Activity | Each record that comes next should be output exactly; pictures do not belong in the copy.

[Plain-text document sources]
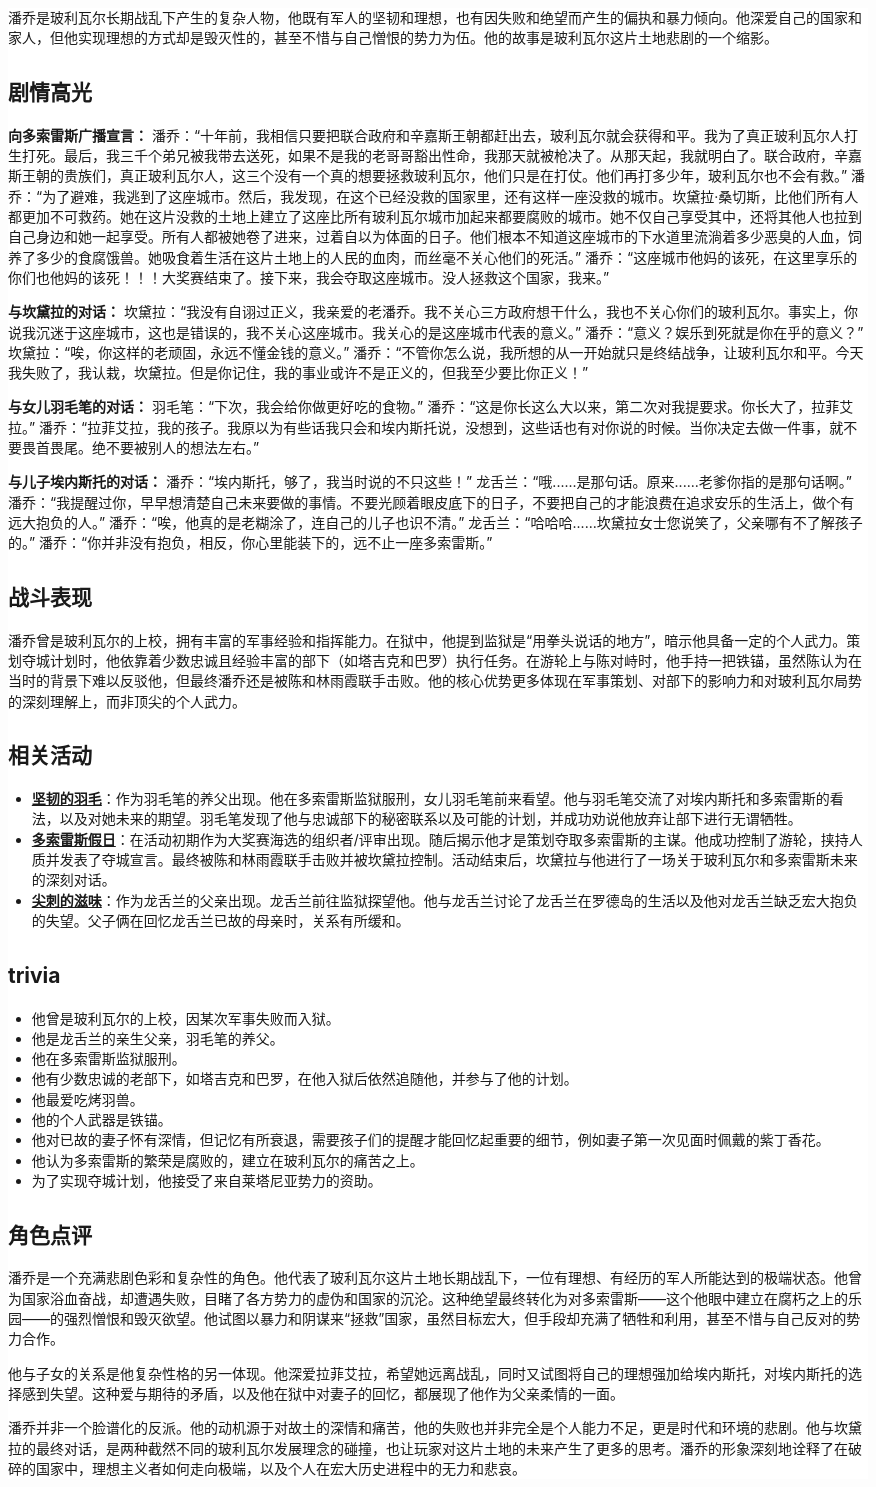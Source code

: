 潘乔是玻利瓦尔长期战乱下产生的复杂人物，他既有军人的坚韧和理想，也有因失败和绝望而产生的偏执和暴力倾向。他深爱自己的国家和家人，但他实现理想的方式却是毁灭性的，甚至不惜与自己憎恨的势力为伍。他的故事是玻利瓦尔这片土地悲剧的一个缩影。
## 剧情高光
**向多索雷斯广播宣言：**
潘乔：“十年前，我相信只要把联合政府和辛嘉斯王朝都赶出去，玻利瓦尔就会获得和平。我为了真正玻利瓦尔人打生打死。最后，我三千个弟兄被我带去送死，如果不是我的老哥哥豁出性命，我那天就被枪决了。从那天起，我就明白了。联合政府，辛嘉斯王朝的贵族们，真正玻利瓦尔人，这三个没有一个真的想要拯救玻利瓦尔，他们只是在打仗。他们再打多少年，玻利瓦尔也不会有救。”
潘乔：“为了避难，我逃到了这座城市。然后，我发现，在这个已经没救的国家里，还有这样一座没救的城市。坎黛拉·桑切斯，比他们所有人都更加不可救药。她在这片没救的土地上建立了这座比所有玻利瓦尔城市加起来都要腐败的城市。她不仅自己享受其中，还将其他人也拉到自己身边和她一起享受。所有人都被她卷了进来，过着自以为体面的日子。他们根本不知道这座城市的下水道里流淌着多少恶臭的人血，饲养了多少的食腐饿兽。她吸食着生活在这片土地上的人民的血肉，而丝毫不关心他们的死活。”
潘乔：“这座城市他妈的该死，在这里享乐的你们也他妈的该死！！！大奖赛结束了。接下来，我会夺取这座城市。没人拯救这个国家，我来。”

**与坎黛拉的对话：**
坎黛拉：“我没有自诩过正义，我亲爱的老潘乔。我不关心三方政府想干什么，我也不关心你们的玻利瓦尔。事实上，你说我沉迷于这座城市，这也是错误的，我不关心这座城市。我关心的是这座城市代表的意义。”
潘乔：“意义？娱乐到死就是你在乎的意义？”
坎黛拉：“唉，你这样的老顽固，永远不懂金钱的意义。”
潘乔：“不管你怎么说，我所想的从一开始就只是终结战争，让玻利瓦尔和平。今天我失败了，我认栽，坎黛拉。但是你记住，我的事业或许不是正义的，但我至少要比你正义！”

**与女儿羽毛笔的对话：**
羽毛笔：“下次，我会给你做更好吃的食物。”
潘乔：“这是你长这么大以来，第二次对我提要求。你长大了，拉菲艾拉。”
潘乔：“拉菲艾拉，我的孩子。我原以为有些话我只会和埃内斯托说，没想到，这些话也有对你说的时候。当你决定去做一件事，就不要畏首畏尾。绝不要被别人的想法左右。”

**与儿子埃内斯托的对话：**
潘乔：“埃内斯托，够了，我当时说的不只这些！”
龙舌兰：“哦......是那句话。原来......老爹你指的是那句话啊。”
潘乔：“我提醒过你，早早想清楚自己未来要做的事情。不要光顾着眼皮底下的日子，不要把自己的才能浪费在追求安乐的生活上，做个有远大抱负的人。”
潘乔：“唉，他真的是老糊涂了，连自己的儿子也识不清。”
龙舌兰：“哈哈哈......坎黛拉女士您说笑了，父亲哪有不了解孩子的。”
潘乔：“你并非没有抱负，相反，你心里能装下的，远不止一座多索雷斯。”
## 战斗表现
潘乔曾是玻利瓦尔的上校，拥有丰富的军事经验和指挥能力。在狱中，他提到监狱是“用拳头说话的地方”，暗示他具备一定的个人武力。策划夺城计划时，他依靠着少数忠诚且经验丰富的部下（如塔吉克和巴罗）执行任务。在游轮上与陈对峙时，他手持一把铁锚，虽然陈认为在当时的背景下难以反驳他，但最终潘乔还是被陈和林雨霞联手击败。他的核心优势更多体现在军事策划、对部下的影响力和对玻利瓦尔局势的深刻理解上，而非顶尖的个人武力。
## 相关活动
-   **[坚韧的羽毛](../stories/story_crow_set_1.md)**：作为羽毛笔的养父出现。他在多索雷斯监狱服刑，女儿羽毛笔前来看望。他与羽毛笔交流了对埃内斯托和多索雷斯的看法，以及对她未来的期望。羽毛笔发现了他与忠诚部下的秘密联系以及可能的计划，并成功劝说他放弃让部下进行无谓牺牲。
-   **[多索雷斯假日](../stories/act12side.md)**：在活动初期作为大奖赛海选的组织者/评审出现。随后揭示他才是策划夺取多索雷斯的主谋。他成功控制了游轮，挟持人质并发表了夺城宣言。最终被陈和林雨霞联手击败并被坎黛拉控制。活动结束后，坎黛拉与他进行了一场关于玻利瓦尔和多索雷斯未来的深刻对话。
-   **[尖刺的滋味](../stories/story_takila_set_1.md)**：作为龙舌兰的父亲出现。龙舌兰前往监狱探望他。他与龙舌兰讨论了龙舌兰在罗德岛的生活以及他对龙舌兰缺乏宏大抱负的失望。父子俩在回忆龙舌兰已故的母亲时，关系有所缓和。
## trivia
*   他曾是玻利瓦尔的上校，因某次军事失败而入狱。
*   他是龙舌兰的亲生父亲，羽毛笔的养父。
*   他在多索雷斯监狱服刑。
*   他有少数忠诚的老部下，如塔吉克和巴罗，在他入狱后依然追随他，并参与了他的计划。
*   他最爱吃烤羽兽。
*   他的个人武器是铁锚。
*   他对已故的妻子怀有深情，但记忆有所衰退，需要孩子们的提醒才能回忆起重要的细节，例如妻子第一次见面时佩戴的紫丁香花。
*   他认为多索雷斯的繁荣是腐败的，建立在玻利瓦尔的痛苦之上。
*   为了实现夺城计划，他接受了来自莱塔尼亚势力的资助。
## 角色点评
潘乔是一个充满悲剧色彩和复杂性的角色。他代表了玻利瓦尔这片土地长期战乱下，一位有理想、有经历的军人所能达到的极端状态。他曾为国家浴血奋战，却遭遇失败，目睹了各方势力的虚伪和国家的沉沦。这种绝望最终转化为对多索雷斯——这个他眼中建立在腐朽之上的乐园——的强烈憎恨和毁灭欲望。他试图以暴力和阴谋来“拯救”国家，虽然目标宏大，但手段却充满了牺牲和利用，甚至不惜与自己反对的势力合作。

他与子女的关系是他复杂性格的另一体现。他深爱拉菲艾拉，希望她远离战乱，同时又试图将自己的理想强加给埃内斯托，对埃内斯托的选择感到失望。这种爱与期待的矛盾，以及他在狱中对妻子的回忆，都展现了他作为父亲柔情的一面。

潘乔并非一个脸谱化的反派。他的动机源于对故土的深情和痛苦，他的失败也并非完全是个人能力不足，更是时代和环境的悲剧。他与坎黛拉的最终对话，是两种截然不同的玻利瓦尔发展理念的碰撞，也让玩家对这片土地的未来产生了更多的思考。潘乔的形象深刻地诠释了在破碎的国家中，理想主义者如何走向极端，以及个人在宏大历史进程中的无力和悲哀。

Solution to the exercise |
Source code

: 潘乔是玻利瓦尔长期战乱下产生的复杂人物，他既有军人的坚韧和理想，也有因失败和绝望而产生的偏执和暴力倾向。他深爱自己的国家和家人，但他实现理想的方式却是毁灭性的，甚至不惜与自己憎恨的势力为伍。他的故事是玻利瓦尔这片土地悲剧的一个缩影。
## 剧情高光
**向多索雷斯广播宣言：**
潘乔：“十年前，我相信只要把联合政府和辛嘉斯王朝都赶出去，玻利瓦尔就会获得和平。我为了真正玻利瓦尔人打生打死。最后，我三千个弟兄被我带去送死，如果不是我的老哥哥豁出性命，我那天就被枪决了。从那天起，我就明白了。联合政府，辛嘉斯王朝的贵族们，真正玻利瓦尔人，这三个没有一个真的想要拯救玻利瓦尔，他们只是在打仗。他们再打多少年，玻利瓦尔也不会有救。”
潘乔：“为了避难，我逃到了这座城市。然后，我发现，在这个已经没救的国家里，还有这样一座没救的城市。坎黛拉·桑切斯，比他们所有人都更加不可救药。她在这片没救的土地上建立了这座比所有玻利瓦尔城市加起来都要腐败的城市。她不仅自己享受其中，还将其他人也拉到自己身边和她一起享受。所有人都被她卷了进来，过着自以为体面的日子。他们根本不知道这座城市的下水道里流淌着多少恶臭的人血，饲养了多少的食腐饿兽。她吸食着生活在这片土地上的人民的血肉，而丝毫不关心他们的死活。”
潘乔：“这座城市他妈的该死，在这里享乐的你们也他妈的该死！！！大奖赛结束了。接下来，我会夺取这座城市。没人拯救这个国家，我来。”

**与坎黛拉的对话：**
坎黛拉：“我没有自诩过正义，我亲爱的老潘乔。我不关心三方政府想干什么，我也不关心你们的玻利瓦尔。事实上，你说我沉迷于这座城市，这也是错误的，我不关心这座城市。我关心的是这座城市代表的意义。”
潘乔：“意义？娱乐到死就是你在乎的意义？”
坎黛拉：“唉，你这样的老顽固，永远不懂金钱的意义。”
潘乔：“不管你怎么说，我所想的从一开始就只是终结战争，让玻利瓦尔和平。今天我失败了，我认栽，坎黛拉。但是你记住，我的事业或许不是正义的，但我至少要比你正义！”

**与女儿羽毛笔的对话：**
羽毛笔：“下次，我会给你做更好吃的食物。”
潘乔：“这是你长这么大以来，第二次对我提要求。你长大了，拉菲艾拉。”
潘乔：“拉菲艾拉，我的孩子。我原以为有些话我只会和埃内斯托说，没想到，这些话也有对你说的时候。当你决定去做一件事，就不要畏首畏尾。绝不要被别人的想法左右。”

**与儿子埃内斯托的对话：**
潘乔：“埃内斯托，够了，我当时说的不只这些！”
龙舌兰：“哦......是那句话。原来......老爹你指的是那句话啊。”
潘乔：“我提醒过你，早早想清楚自己未来要做的事情。不要光顾着眼皮底下的日子，不要把自己的才能浪费在追求安乐的生活上，做个有远大抱负的人。”
潘乔：“唉，他真的是老糊涂了，连自己的儿子也识不清。”
龙舌兰：“哈哈哈......坎黛拉女士您说笑了，父亲哪有不了解孩子的。”
潘乔：“你并非没有抱负，相反，你心里能装下的，远不止一座多索雷斯。”
## 战斗表现
潘乔曾是玻利瓦尔的上校，拥有丰富的军事经验和指挥能力。在狱中，他提到监狱是“用拳头说话的地方”，暗示他具备一定的个人武力。策划夺城计划时，他依靠着少数忠诚且经验丰富的部下（如塔吉克和巴罗）执行任务。在游轮上与陈对峙时，他手持一把铁锚，虽然陈认为在当时的背景下难以反驳他，但最终潘乔还是被陈和林雨霞联手击败。他的核心优势更多体现在军事策划、对部下的影响力和对玻利瓦尔局势的深刻理解上，而非顶尖的个人武力。
## 相关活动
-   **[坚韧的羽毛](../stories/story_crow_set_1.md)**：作为羽毛笔的养父出现。他在多索雷斯监狱服刑，女儿羽毛笔前来看望。他与羽毛笔交流了对埃内斯托和多索雷斯的看法，以及对她未来的期望。羽毛笔发现了他与忠诚部下的秘密联系以及可能的计划，并成功劝说他放弃让部下进行无谓牺牲。
-   **[多索雷斯假日](../stories/act12side.md)**：在活动初期作为大奖赛海选的组织者/评审出现。随后揭示他才是策划夺取多索雷斯的主谋。他成功控制了游轮，挟持人质并发表了夺城宣言。最终被陈和林雨霞联手击败并被坎黛拉控制。活动结束后，坎黛拉与他进行了一场关于玻利瓦尔和多索雷斯未来的深刻对话。
-   **[尖刺的滋味](../stories/story_takila_set_1.md)**：作为龙舌兰的父亲出现。龙舌兰前往监狱探望他。他与龙舌兰讨论了龙舌兰在罗德岛的生活以及他对龙舌兰缺乏宏大抱负的失望。父子俩在回忆龙舌兰已故的母亲时，关系有所缓和。
## trivia
*   他曾是玻利瓦尔的上校，因某次军事失败而入狱。
*   他是龙舌兰的亲生父亲，羽毛笔的养父。
*   他在多索雷斯监狱服刑。
*   他有少数忠诚的老部下，如塔吉克和巴罗，在他入狱后依然追随他，并参与了他的计划。
*   他最爱吃烤羽兽。
*   他的个人武器是铁锚。
*   他对已故的妻子怀有深情，但记忆有所衰退，需要孩子们的提醒才能回忆起重要的细节，例如妻子第一次见面时佩戴的紫丁香花。
*   他认为多索雷斯的繁荣是腐败的，建立在玻利瓦尔的痛苦之上。
*   为了实现夺城计划，他接受了来自莱塔尼亚势力的资助。
## 角色点评
潘乔是一个充满悲剧色彩和复杂性的角色。他代表了玻利瓦尔这片土地长期战乱下，一位有理想、有经历的军人所能达到的极端状态。他曾为国家浴血奋战，却遭遇失败，目睹了各方势力的虚伪和国家的沉沦。这种绝望最终转化为对多索雷斯——这个他眼中建立在腐朽之上的乐园——的强烈憎恨和毁灭欲望。他试图以暴力和阴谋来“拯救”国家，虽然目标宏大，但手段却充满了牺牲和利用，甚至不惜与自己反对的势力合作。

他与子女的关系是他复杂性格的另一体现。他深爱拉菲艾拉，希望她远离战乱，同时又试图将自己的理想强加给埃内斯托，对埃内斯托的选择感到失望。这种爱与期待的矛盾，以及他在狱中对妻子的回忆，都展现了他作为父亲柔情的一面。

潘乔并非一个脸谱化的反派。他的动机源于对故土的深情和痛苦，他的失败也并非完全是个人能力不足，更是时代和环境的悲剧。他与坎黛拉的最终对话，是两种截然不同的玻利瓦尔发展理念的碰撞，也让玩家对这片土地的未来产生了更多的思考。潘乔的形象深刻地诠释了在破碎的国家中，理想主义者如何走向极端，以及个人在宏大历史进程中的无力和悲哀。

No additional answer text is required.